(Data to use)

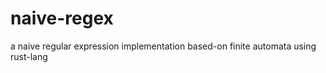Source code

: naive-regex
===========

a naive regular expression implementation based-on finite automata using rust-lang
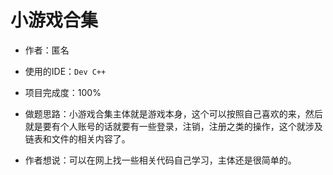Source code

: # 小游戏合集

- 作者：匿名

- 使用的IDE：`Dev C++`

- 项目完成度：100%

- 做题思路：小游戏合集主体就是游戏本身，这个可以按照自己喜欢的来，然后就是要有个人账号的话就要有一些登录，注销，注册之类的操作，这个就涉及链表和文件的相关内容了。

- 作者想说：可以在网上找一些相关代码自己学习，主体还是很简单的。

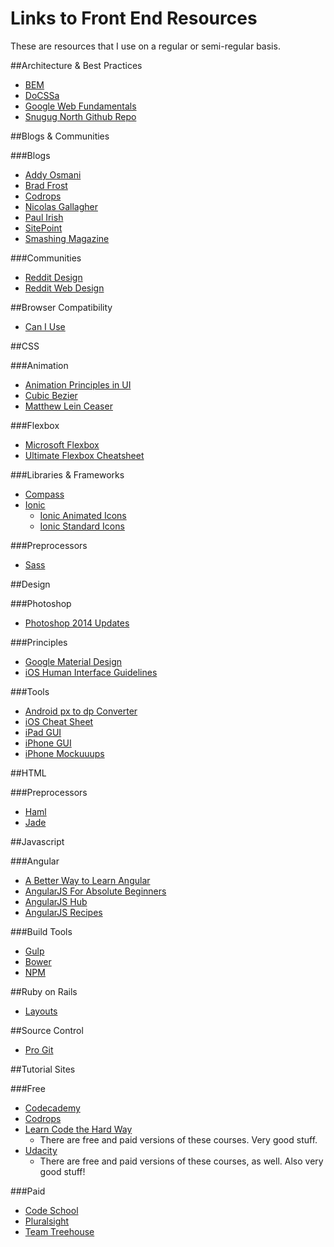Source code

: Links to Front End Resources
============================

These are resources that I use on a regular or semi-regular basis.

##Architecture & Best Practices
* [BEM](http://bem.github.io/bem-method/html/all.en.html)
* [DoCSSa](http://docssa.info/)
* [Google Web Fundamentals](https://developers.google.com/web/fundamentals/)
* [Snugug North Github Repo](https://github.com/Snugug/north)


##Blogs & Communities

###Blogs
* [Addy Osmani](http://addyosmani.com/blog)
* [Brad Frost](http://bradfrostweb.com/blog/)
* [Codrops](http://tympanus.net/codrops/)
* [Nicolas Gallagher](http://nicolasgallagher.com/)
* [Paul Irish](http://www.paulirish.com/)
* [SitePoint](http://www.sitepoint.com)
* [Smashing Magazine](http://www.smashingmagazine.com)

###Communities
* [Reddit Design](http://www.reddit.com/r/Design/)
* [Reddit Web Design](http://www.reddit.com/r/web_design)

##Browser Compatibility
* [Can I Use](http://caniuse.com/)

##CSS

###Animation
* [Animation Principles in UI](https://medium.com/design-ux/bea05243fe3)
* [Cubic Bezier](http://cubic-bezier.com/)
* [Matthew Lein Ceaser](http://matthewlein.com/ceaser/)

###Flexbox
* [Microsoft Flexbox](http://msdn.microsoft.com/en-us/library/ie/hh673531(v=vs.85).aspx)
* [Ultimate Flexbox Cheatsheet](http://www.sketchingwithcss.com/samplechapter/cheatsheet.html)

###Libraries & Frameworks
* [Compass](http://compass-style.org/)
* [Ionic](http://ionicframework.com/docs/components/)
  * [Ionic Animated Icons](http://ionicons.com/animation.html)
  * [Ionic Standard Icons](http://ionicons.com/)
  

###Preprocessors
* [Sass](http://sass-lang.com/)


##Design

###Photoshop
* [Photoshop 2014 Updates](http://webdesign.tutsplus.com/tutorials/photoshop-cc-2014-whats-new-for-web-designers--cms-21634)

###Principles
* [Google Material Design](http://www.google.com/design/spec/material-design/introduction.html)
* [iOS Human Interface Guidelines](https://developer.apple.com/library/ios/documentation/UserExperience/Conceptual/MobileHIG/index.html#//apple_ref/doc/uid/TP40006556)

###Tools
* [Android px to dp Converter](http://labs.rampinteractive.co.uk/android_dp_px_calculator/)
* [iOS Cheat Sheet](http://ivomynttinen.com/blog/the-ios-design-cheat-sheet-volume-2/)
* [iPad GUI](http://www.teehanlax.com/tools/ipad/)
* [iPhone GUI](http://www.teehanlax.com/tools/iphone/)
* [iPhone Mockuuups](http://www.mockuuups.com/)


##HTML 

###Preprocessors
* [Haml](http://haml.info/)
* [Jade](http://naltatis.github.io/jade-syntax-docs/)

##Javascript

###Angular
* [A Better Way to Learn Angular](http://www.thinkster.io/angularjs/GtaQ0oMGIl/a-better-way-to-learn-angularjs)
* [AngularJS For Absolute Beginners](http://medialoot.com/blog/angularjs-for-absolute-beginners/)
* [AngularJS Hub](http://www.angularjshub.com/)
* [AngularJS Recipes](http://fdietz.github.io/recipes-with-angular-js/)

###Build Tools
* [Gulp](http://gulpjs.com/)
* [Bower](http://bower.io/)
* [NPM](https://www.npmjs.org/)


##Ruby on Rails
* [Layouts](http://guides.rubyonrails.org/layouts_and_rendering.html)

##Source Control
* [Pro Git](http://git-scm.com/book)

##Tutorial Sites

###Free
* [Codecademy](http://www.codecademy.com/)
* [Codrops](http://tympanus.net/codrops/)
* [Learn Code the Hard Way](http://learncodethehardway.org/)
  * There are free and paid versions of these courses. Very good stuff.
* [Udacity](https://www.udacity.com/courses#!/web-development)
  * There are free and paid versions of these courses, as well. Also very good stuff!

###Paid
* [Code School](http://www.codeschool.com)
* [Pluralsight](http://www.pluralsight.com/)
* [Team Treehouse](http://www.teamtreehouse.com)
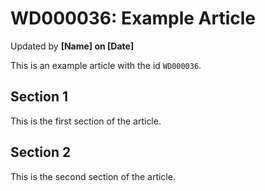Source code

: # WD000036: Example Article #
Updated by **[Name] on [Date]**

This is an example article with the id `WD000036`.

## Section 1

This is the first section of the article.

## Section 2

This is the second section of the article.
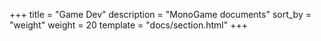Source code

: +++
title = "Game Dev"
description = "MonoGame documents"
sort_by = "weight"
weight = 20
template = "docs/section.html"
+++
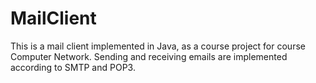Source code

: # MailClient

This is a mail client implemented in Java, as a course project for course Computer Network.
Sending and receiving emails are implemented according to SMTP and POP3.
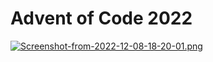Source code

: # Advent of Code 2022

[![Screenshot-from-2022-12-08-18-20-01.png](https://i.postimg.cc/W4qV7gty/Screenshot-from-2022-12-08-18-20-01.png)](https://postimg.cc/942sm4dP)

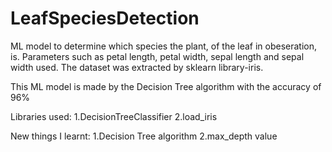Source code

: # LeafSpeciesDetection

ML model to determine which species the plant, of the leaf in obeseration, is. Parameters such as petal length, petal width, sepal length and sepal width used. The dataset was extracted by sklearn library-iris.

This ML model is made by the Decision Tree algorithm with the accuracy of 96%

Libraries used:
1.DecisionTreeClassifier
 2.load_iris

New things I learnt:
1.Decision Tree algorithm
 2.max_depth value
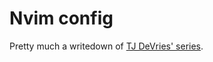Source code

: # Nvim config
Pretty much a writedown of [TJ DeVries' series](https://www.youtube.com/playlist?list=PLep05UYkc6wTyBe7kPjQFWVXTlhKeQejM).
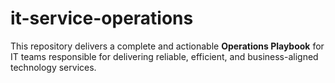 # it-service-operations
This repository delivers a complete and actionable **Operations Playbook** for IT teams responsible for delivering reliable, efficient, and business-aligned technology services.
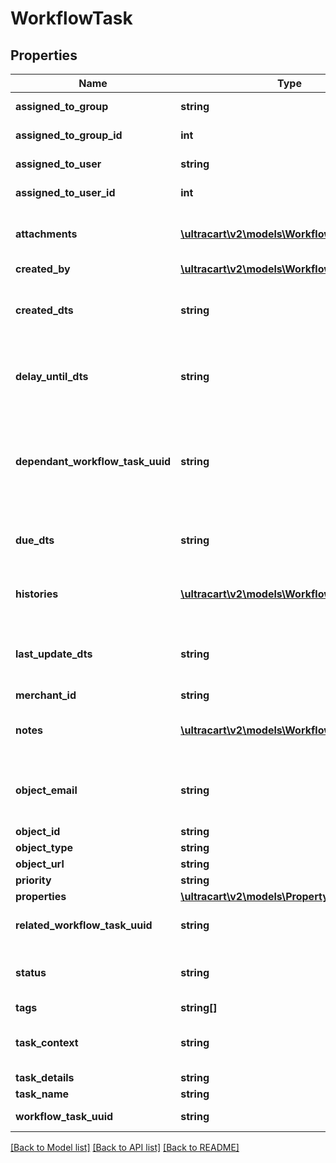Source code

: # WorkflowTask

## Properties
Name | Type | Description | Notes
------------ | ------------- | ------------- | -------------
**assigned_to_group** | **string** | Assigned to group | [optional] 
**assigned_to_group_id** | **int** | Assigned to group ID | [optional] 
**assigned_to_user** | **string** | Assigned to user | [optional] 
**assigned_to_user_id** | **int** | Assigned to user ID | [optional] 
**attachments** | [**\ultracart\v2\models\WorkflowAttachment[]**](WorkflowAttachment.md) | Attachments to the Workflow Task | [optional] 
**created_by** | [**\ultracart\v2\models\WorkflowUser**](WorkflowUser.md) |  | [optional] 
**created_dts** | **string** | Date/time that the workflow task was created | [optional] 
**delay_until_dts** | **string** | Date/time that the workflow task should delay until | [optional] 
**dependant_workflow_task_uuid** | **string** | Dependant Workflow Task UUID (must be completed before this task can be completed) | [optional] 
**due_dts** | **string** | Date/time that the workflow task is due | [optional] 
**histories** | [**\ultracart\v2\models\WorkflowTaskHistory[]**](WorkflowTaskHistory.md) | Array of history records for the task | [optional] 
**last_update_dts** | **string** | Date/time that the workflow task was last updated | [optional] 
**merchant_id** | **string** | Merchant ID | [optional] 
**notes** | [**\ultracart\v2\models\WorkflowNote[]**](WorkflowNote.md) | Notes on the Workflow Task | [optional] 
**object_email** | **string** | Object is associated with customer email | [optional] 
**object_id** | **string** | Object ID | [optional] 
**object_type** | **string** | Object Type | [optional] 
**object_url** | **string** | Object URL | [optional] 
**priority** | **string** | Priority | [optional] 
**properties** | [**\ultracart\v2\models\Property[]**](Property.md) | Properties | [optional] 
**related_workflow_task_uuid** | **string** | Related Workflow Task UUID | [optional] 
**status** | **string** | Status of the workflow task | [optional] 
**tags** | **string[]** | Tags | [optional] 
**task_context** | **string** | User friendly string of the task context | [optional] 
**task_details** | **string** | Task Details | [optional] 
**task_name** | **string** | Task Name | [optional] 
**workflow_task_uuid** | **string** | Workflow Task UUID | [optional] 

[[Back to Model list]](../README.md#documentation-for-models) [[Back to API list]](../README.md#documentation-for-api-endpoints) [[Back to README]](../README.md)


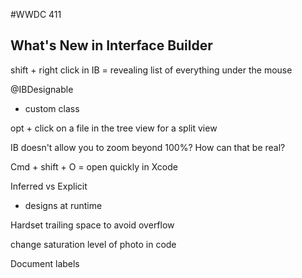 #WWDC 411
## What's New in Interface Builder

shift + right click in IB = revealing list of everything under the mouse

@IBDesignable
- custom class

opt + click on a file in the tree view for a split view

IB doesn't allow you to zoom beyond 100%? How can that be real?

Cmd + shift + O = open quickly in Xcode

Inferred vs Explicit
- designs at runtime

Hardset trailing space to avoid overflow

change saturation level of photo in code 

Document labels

(End Data to use)

Nothing except a number is needed: how many lines of the entries contain the word "There"?

2